→ **What the exercise asks**
Your task is to gather the lines below that hold the string "prac".
──────
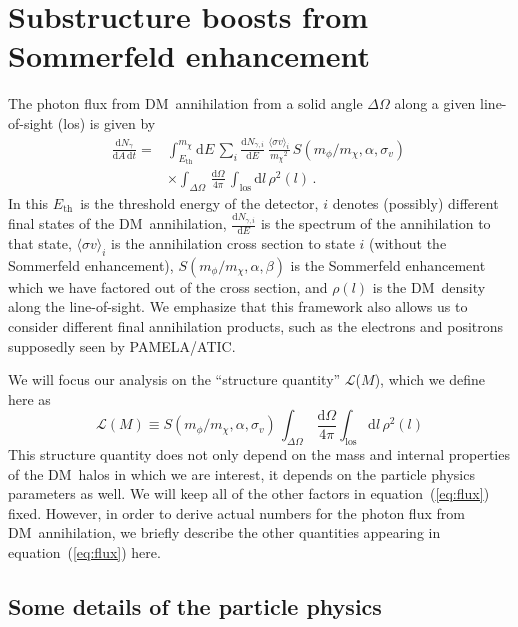 \documentclass[aps,prd,twocolumn,amsmath,amssymb,floatfix,nofootinbib,10pt]{revtex4}
\newcommand{\DM}{DM}
\newcommand{\somm}{\ensuremath{S}}
\newcommand{\mdm}{\ensuremath{m_{\chi}}}
\newcommand{\mv}{\ensuremath{m_{\phi}}}
\newcommand{\dd}{\mathrm{d}}
\newcommand{\eqnname}{equation}
\newcommand{\Ngamma}{\ensuremath{N_{\gamma}}}
\newcommand{\Ngammai}{\ensuremath{N_{\gamma,i}}}
\newcommand{\Eth}{\ensuremath{E_{\mathrm{th}}}}
\newcommand{\sigmaannv}{\ensuremath{\langle\sigma v\rangle}}
\newcommand{\los}{los}
\newcommand{\sigv}{\ensuremath{\sigma_v}}
\newcommand{\lum}{\ensuremath{\mathcal{L}}}
\begin{document}
\section{Substructure boosts from Sommerfeld enhancement}
The photon flux from \DM\ annihilation from a solid angle
$\Delta\Omega$ along a given line-of-sight (\los) is given by
\begin{equation}\label{eq:flux}
\begin{split}
\frac{\dd \Ngamma}{\dd A \,\dd t}  = &
\int_{\Eth}^{\mdm}\dd E\, \sum_i \frac{\dd
\Ngammai}{\dd E} \,\frac{\sigmaannv_i}{\mdm^2}\,
\somm\left(\mv/\mdm,\alpha,\sigv\right)\,\\
& \times \int_{\Delta\Omega}\,\frac{\dd\Omega}{4\pi}\,\int_{\mathrm{\los}} \dd l\,
\rho^2(l)\, .
\end{split}
\end{equation}
In this \Eth\ is the threshold energy of the detector, $i$ denotes
(possibly) different final states of the \DM\ annihilation, $\frac{\dd
\Ngammai}{\dd E}$ is the spectrum of the annihilation to that state,
$\sigmaannv_i$ is the annihilation cross section to state $i$ (without
the Sommerfeld enhancement), $\somm\left(\mv/\mdm,\alpha,\beta\right)$
is the Sommerfeld enhancement which we have factored out of the cross
section, and $\rho(l)$ is the \DM\ density along the line-of-sight. We
emphasize that this framework also allows us to consider different
final annihilation products, such as the electrons and positrons
supposedly seen by PAMELA/ATIC.


We will focus our analysis on the ``structure quantity'' \lum($M$),
which we define here as
\begin{equation}\label{eq:structquant}
\lum(M)\equiv\somm\left(\mv/\mdm,\alpha,\sigv\right)\,\int_{\Delta\Omega}\,\frac{\dd\Omega}{4\pi}\int_{\mathrm{\los}}
\dd l\, \rho^2(l)
\end{equation}
This structure quantity does not only depend on the mass and internal
properties of the \DM\ halos in which we are interest, it depends on
the particle physics parameters as well. We will keep all of the other
factors in \eqnname\ (\ref{eq:flux}) fixed. However, in order to
derive actual numbers for the photon flux from \DM\ annihilation, we
briefly describe the other quantities appearing in \eqnname\
(\ref{eq:flux}) here.

\subsection{Some details of the particle physics}\label{sec:partphys}
\end{document}

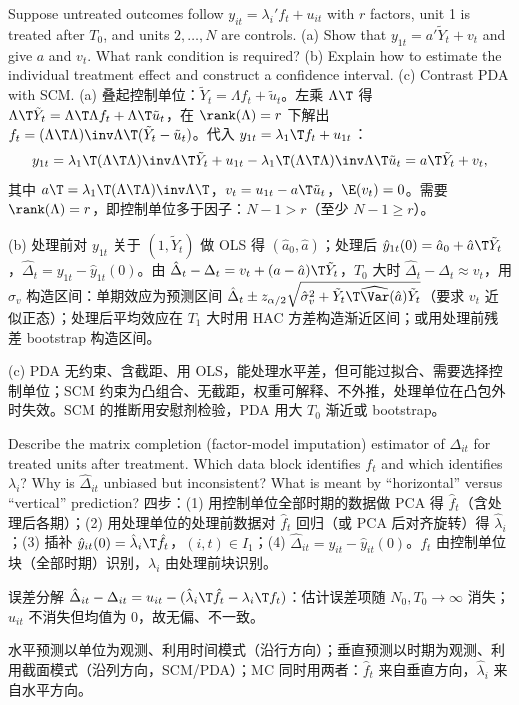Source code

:\begin{prac}
Suppose untreated outcomes follow $y_{it}=\lambda_i'f_t+u_{it}$ with $r$ factors, unit 1 is treated after $T_0$, and units $2,\dots,N$ are controls. (a) Show that $y_{1t}=a'\tilde Y_t+v_t$ and give $a$ and $v_t$. What rank condition is required? (b) Explain how to estimate the individual treatment effect and construct a confidence interval. (c) Contrast PDA with SCM.
\answer
(a) 叠起控制单位：$\tilde Y_t=\Lambda f_t+\tilde u_t$。左乘 $\Lambda\T$ 得 $\Lambda\T\tilde Y_t=\Lambda\T\Lambda f_t+\Lambda\T\tilde u_t$，在 $\rank(\Lambda)=r$ 下解出 $f_t=(\Lambda\T\Lambda)\inv\Lambda\T(\tilde Y_t-\tilde u_t)$。代入 $y_{1t}=\lambda_1\T f_t+u_{1t}$：
\[
y_{1t}=\lambda_1\T(\Lambda\T\Lambda)\inv\Lambda\T\tilde Y_t+u_{1t}-\lambda_1\T(\Lambda\T\Lambda)\inv\Lambda\T\tilde u_t=a\T\tilde Y_t+v_t,
\]
其中 $a\T=\lambda_1\T(\Lambda\T\Lambda)\inv\Lambda\T$，$v_t=u_{1t}-a\T\tilde u_t$，$\E(v_t)=0$。需要 $\rank(\Lambda)=r$，即控制单位多于因子：$N-1>r$（至少 $N-1\ge r$）。

(b) 处理前对 $y_{1t}$ 关于 $(1,\tilde Y_t)$ 做 OLS 得 $(\hat a_0,\hat a)$；处理后 $\hat y_{1t}(0)=\hat a_0+\hat a\T\tilde Y_t$，$\hat\Delta_t=y_{1t}-\hat y_{1t}(0)$。由 $\hat\Delta_t-\Delta_t=v_t+(a-\hat a)\T\tilde Y_t$，$T_0$ 大时 $\hat\Delta_t-\Delta_t\approx v_t$，用 $\hat\sigma_v$ 构造区间：单期效应为预测区间 $\hat\Delta_t\pm z_{\alpha/2}\sqrt{\hat\sigma_v^2+\tilde Y_t\T\widehat{\Var}(\hat a)\tilde Y_t}$（要求 $v_t$ 近似正态）；处理后平均效应在 $T_1$ 大时用 HAC 方差构造渐近区间；或用处理前残差 bootstrap 构造区间。

(c) PDA 无约束、含截距、用 OLS，能处理水平差，但可能过拟合、需要选择控制单位；SCM 约束为凸组合、无截距，权重可解释、不外推，处理单位在凸包外时失效。SCM 的推断用安慰剂检验，PDA 用大 $T_0$ 渐近或 bootstrap。
\end{prac}

\begin{prac}
Describe the matrix completion (factor-model imputation) estimator of $\Delta_{it}$ for treated units after treatment. Which data block identifies $f_t$ and which identifies $\lambda_i$? Why is $\hat\Delta_{it}$ unbiased but inconsistent? What is meant by ``horizontal'' versus ``vertical'' prediction?
\answer
四步：(1) 用控制单位全部时期的数据做 PCA 得 $\hat f_t$（含处理后各期）；(2) 用处理单位的处理前数据对 $\hat f_t$ 回归（或 PCA 后对齐旋转）得 $\hat\lambda_i$；(3) 插补 $\hat y_{it}(0)=\hat\lambda_i\T\hat f_t$，$(i,t)\in I_1$；(4) $\hat\Delta_{it}=y_{it}-\hat y_{it}(0)$。$f_t$ 由控制单位块（全部时期）识别，$\lambda_i$ 由处理前块识别。

误差分解 $\hat\Delta_{it}-\Delta_{it}=u_{it}-(\hat\lambda_i\T\hat f_t-\lambda_i\T f_t)$：估计误差项随 $N_0,T_0\to\infty$ 消失；$u_{it}$ 不消失但均值为 0，故无偏、不一致。

水平预测以单位为观测、利用时间模式（沿行方向）；垂直预测以时期为观测、利用截面模式（沿列方向，SCM/PDA）；MC 同时用两者：$\hat f_t$ 来自垂直方向，$\hat\lambda_i$ 来自水平方向。
\end{prac}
──────
→ **Solution**
:\begin{prac}
\end{prac}
\begin{prac}
\end{prac}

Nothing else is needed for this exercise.